It is not yet dark outside, as I lay on the floor of my boys' bedroom between their two toddler-sized racecar beds. Each of my hands holds a chubby, clammy hand of a 4 year-old boy. I sing to two of the few people I allow to hear my true singing voice, "Great is Thy faithfulness, O God my Father..."
"START OVER!!!" interrupts a frustrated voice. "I want to sing with you!"
"Great is Thy faithfulness..." I begin, again. I am joined by one voice, but the other is silent.
"I WASN'T READY!" This time he kicks his legs and pouts. "Start from the beginning!"
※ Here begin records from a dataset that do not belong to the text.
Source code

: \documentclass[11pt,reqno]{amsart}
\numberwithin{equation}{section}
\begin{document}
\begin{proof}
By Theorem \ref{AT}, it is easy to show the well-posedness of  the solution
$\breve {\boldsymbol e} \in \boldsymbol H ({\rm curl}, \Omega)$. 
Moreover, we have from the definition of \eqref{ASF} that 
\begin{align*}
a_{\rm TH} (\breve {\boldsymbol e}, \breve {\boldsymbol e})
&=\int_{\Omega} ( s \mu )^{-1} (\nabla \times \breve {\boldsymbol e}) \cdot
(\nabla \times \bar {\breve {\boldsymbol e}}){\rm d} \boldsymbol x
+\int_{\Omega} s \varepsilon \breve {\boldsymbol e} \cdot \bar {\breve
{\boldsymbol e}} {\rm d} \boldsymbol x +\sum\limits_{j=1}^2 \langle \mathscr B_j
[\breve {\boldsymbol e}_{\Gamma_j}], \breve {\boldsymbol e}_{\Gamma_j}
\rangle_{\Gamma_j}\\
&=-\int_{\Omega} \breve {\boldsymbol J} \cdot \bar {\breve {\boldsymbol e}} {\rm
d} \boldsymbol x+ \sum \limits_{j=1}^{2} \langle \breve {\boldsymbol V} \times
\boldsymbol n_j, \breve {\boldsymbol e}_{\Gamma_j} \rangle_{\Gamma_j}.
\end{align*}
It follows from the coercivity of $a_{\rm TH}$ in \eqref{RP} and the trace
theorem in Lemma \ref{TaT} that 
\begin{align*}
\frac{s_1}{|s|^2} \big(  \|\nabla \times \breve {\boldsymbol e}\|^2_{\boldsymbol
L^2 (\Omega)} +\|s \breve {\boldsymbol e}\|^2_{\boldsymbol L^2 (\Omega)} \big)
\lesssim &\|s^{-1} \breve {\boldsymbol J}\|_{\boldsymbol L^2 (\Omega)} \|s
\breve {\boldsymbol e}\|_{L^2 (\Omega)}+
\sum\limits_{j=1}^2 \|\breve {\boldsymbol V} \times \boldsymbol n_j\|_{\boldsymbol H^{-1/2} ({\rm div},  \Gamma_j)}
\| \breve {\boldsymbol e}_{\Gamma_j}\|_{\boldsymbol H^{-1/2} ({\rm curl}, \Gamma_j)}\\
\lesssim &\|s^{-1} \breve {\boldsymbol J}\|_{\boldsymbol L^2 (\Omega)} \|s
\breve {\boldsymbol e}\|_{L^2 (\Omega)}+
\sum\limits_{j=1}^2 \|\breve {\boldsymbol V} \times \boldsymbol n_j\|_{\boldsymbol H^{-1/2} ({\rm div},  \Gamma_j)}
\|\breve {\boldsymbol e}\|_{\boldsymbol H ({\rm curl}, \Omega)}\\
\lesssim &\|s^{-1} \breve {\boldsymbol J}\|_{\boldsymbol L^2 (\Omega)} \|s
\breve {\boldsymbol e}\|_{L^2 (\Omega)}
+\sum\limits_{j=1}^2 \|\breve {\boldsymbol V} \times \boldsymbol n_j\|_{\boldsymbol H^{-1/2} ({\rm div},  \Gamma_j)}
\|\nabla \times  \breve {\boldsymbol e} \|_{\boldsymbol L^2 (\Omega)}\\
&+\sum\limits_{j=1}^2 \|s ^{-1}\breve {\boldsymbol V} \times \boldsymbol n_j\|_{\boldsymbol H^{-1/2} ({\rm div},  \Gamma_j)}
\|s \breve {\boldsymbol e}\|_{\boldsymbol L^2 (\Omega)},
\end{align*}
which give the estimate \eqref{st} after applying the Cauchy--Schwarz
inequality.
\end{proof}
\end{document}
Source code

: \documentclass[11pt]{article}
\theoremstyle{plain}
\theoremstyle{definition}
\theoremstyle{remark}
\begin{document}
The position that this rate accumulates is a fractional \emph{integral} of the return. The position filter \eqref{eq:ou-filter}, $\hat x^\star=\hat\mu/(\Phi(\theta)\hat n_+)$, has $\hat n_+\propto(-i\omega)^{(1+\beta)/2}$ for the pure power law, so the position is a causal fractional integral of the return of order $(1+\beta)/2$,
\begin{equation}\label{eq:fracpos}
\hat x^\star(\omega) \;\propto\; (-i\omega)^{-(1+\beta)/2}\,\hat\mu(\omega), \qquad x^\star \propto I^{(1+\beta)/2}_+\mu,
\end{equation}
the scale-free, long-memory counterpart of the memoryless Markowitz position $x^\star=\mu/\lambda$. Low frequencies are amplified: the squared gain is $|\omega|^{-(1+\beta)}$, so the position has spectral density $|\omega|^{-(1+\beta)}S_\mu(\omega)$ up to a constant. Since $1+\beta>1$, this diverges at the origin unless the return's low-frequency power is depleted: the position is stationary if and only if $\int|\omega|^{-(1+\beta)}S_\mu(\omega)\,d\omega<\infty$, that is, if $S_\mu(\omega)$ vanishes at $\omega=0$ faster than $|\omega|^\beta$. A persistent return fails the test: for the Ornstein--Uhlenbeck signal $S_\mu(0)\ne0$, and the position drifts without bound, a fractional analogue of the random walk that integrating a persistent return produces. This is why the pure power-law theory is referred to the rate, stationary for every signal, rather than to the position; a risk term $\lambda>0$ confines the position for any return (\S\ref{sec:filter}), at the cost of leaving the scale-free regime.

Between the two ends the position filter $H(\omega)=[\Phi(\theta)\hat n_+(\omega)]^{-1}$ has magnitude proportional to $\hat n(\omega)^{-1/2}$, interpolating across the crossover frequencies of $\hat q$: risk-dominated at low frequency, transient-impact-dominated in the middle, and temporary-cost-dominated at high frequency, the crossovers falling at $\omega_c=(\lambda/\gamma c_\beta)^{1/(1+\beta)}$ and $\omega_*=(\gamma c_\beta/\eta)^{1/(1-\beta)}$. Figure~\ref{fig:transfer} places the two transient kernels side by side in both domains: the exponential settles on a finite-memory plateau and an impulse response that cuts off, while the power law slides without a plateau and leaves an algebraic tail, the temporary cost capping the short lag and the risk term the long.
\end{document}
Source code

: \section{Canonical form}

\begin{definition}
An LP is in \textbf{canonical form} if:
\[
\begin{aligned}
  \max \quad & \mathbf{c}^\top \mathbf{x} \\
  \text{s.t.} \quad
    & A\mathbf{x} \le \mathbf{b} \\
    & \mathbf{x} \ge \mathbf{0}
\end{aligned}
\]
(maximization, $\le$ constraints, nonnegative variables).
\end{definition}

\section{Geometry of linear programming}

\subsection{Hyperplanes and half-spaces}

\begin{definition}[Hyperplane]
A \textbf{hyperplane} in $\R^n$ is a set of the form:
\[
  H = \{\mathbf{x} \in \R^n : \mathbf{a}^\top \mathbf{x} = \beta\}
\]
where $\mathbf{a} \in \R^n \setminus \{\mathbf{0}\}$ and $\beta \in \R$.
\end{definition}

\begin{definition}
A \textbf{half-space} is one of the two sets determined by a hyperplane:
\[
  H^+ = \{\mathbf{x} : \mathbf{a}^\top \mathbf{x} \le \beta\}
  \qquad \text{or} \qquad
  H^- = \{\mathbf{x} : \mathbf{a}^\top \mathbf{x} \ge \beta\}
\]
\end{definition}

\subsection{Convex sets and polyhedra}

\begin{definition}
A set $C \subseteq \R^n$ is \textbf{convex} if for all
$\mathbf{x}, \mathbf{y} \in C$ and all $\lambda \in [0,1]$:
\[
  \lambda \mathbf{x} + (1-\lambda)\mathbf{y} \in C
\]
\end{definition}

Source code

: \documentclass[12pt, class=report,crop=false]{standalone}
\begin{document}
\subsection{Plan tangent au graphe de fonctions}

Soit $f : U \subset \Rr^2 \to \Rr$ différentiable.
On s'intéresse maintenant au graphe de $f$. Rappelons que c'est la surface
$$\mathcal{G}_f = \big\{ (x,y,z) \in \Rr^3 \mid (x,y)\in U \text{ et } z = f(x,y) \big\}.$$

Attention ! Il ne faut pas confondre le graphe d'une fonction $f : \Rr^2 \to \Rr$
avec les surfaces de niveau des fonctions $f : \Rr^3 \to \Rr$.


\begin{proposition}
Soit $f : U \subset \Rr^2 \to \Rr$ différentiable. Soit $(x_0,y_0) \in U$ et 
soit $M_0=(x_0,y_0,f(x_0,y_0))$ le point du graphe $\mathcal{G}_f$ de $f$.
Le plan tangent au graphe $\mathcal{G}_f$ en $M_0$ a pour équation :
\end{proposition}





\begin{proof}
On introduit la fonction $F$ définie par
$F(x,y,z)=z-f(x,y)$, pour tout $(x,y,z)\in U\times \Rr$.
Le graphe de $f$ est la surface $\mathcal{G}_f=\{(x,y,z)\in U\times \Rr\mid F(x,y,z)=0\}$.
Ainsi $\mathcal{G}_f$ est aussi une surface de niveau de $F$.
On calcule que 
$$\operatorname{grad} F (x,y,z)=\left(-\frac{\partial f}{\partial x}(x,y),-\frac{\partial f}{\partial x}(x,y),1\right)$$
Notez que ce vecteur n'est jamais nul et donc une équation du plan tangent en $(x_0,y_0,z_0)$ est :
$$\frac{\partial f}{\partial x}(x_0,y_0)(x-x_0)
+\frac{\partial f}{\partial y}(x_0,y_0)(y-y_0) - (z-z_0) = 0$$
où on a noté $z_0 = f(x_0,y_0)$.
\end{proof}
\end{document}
One more time, I begin. "Great is Thy faithfulness, O God my Father". Two sweet voices join me, and the cute way they mispronounce several of the words tugs at my heart. How long will they go on talking the way they do? I love it. We continue singing, but it is not long before one voice drops out again. I am towards the end of the song already, singing, "All I have needed, Thy hand hath provided", when that voice interrupts again. "WAIT! Start from the beginning! I'm not singing!"
This time, I don't start from the beginning. This time, I finish the song and tell him we are done singing. I am still holding his hand, as I repeatedly tell him to be quiet. Nothing stops him. Punishment proves to be ineffective. It takes me awhile, but I finally realize he needs to be held. I pick him up from his bed, sit with my back against the wall, kiss his head and explain that we will try again next time. He cries and snuggles closer. I sway back and forth, and if I stop, he moves his own body back and forth to prompt me to continue that motion. Soon, his cries turn to sighs. His eyes start to droop. I rub his back with one hand as I continue to hold his brother's hand with the other. He looks in my eyes and smiles, then closes his eyes one last time and falls asleep.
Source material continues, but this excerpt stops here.